Intraductal papillary mucinous neoplasm (IPMN) of the pancreas is characterized by cystic dilation of the pancreatic duct, caused by mucin hypersecretion, with slow progression via the adenoma–carcinoma sequence mechanism. Mutation of GNAS at codon 201 is found exclusively in IPMNs, occurring at a rate of 41–75%. Recent advances in molecular biological techniques have demonstrated that GNAS mutation might play a role in the transformation of IPMNs after the appearance of neoplastic cells, rather than in the tumorigenesis of IPMNs. GNAS mutation is observed frequently in the intestinal subtype of IPMNs with MUC2 expression, and less frequently in IPMNs with concomitant pancreatic ductal adenocarcinoma (PDAC). Research has focused on assessing GNAS mutation status in clinical practice using various samples.
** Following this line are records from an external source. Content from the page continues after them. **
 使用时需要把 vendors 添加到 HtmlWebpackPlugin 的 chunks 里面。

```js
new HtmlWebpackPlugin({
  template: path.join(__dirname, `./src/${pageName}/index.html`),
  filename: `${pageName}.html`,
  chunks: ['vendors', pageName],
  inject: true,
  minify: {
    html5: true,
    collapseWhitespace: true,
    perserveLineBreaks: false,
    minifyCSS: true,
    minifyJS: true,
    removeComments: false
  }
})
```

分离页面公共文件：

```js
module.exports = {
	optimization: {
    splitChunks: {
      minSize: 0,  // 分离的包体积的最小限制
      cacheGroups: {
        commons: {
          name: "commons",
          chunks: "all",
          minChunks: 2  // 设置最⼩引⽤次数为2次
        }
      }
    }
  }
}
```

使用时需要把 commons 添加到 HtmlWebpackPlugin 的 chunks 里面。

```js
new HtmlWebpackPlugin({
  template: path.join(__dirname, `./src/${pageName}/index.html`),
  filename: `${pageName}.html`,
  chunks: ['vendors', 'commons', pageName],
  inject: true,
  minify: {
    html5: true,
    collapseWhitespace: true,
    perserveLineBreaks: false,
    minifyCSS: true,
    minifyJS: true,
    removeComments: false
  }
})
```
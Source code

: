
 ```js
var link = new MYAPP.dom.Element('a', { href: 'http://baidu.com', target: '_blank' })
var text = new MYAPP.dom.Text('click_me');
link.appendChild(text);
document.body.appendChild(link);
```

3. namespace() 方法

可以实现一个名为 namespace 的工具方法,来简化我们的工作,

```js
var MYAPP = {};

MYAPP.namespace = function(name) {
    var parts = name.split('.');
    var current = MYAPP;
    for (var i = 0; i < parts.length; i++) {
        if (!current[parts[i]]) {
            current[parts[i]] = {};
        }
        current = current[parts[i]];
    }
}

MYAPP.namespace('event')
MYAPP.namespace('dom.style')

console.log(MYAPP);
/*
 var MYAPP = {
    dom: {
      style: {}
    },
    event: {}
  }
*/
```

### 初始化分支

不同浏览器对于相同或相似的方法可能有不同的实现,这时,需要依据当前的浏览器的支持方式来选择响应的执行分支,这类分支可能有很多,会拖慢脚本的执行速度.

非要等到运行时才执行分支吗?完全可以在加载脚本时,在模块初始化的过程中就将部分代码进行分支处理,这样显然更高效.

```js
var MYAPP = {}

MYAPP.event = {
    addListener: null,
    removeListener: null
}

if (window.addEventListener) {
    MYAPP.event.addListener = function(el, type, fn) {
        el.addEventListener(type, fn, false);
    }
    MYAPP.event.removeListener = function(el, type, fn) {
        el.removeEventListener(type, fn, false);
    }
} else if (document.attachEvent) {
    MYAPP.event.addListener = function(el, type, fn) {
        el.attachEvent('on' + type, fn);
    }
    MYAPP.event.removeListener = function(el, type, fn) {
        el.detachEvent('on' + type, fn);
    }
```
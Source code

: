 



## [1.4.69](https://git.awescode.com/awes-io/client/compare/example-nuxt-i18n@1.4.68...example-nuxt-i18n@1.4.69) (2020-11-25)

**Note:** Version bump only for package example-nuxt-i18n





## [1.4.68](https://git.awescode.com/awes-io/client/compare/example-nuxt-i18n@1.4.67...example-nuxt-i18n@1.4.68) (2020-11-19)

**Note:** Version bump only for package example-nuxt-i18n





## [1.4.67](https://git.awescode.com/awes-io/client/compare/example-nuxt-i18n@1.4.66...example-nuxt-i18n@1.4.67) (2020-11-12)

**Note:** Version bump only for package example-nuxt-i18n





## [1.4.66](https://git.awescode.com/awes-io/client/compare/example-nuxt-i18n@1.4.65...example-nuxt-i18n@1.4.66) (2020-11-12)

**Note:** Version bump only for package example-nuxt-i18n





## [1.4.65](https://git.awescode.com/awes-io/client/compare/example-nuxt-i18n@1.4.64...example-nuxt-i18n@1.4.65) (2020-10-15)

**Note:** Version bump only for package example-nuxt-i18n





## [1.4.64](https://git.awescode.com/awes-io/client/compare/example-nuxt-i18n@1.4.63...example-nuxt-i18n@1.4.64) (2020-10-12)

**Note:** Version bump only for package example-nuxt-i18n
In this review, we discuss the clinical application of GNAS mutation assessment to differentiate invasive IPMNs from concomitant PDAC, examine the clonality of recurrent IPMNs in the remnant pancreas using resected specimens, and differentiate pancreatic cystic lesions using cystic fluid collected by endoscopic ultrasound-guided fine needle aspiration (EUS-FNA), duodenal fluid, and serum liquid biopsy samples.

Keywords

IPMN GNAS KRAS Pancreas Ductal adenocarcinoma 

Notes

Acknowledgements

This study was supported by a Grant-in-Aid from the Japan Society for the Promotion of Sciences for Scientific Research (B) (Grant no 16H05417).

Compliance with ethical standards

Conflict of interest

We have no conflicts of interest to declare.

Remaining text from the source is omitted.